_What needs to be done_
Report only the number of lines that contain the string "class" in the records below.

━━━ Provided data ━━━

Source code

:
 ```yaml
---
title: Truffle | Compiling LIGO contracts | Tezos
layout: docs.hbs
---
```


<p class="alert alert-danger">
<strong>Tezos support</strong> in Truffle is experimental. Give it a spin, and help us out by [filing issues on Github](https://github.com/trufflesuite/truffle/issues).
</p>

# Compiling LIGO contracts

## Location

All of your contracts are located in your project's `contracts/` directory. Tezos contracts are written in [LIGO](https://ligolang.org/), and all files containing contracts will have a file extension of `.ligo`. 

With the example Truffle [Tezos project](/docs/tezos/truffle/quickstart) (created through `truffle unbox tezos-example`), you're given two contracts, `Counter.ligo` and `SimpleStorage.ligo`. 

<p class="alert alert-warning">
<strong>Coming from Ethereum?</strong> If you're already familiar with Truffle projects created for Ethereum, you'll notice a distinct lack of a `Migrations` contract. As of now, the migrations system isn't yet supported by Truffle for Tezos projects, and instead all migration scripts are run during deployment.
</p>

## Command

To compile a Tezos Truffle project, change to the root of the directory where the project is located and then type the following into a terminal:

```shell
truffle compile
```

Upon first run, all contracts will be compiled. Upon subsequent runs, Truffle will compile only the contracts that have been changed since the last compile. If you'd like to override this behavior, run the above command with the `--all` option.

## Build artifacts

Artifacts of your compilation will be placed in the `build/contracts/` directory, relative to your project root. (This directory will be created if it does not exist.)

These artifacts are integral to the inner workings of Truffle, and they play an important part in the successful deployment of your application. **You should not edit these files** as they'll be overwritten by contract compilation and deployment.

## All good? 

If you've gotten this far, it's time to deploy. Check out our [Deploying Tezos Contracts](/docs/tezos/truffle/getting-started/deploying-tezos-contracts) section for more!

━━━

_Output_
2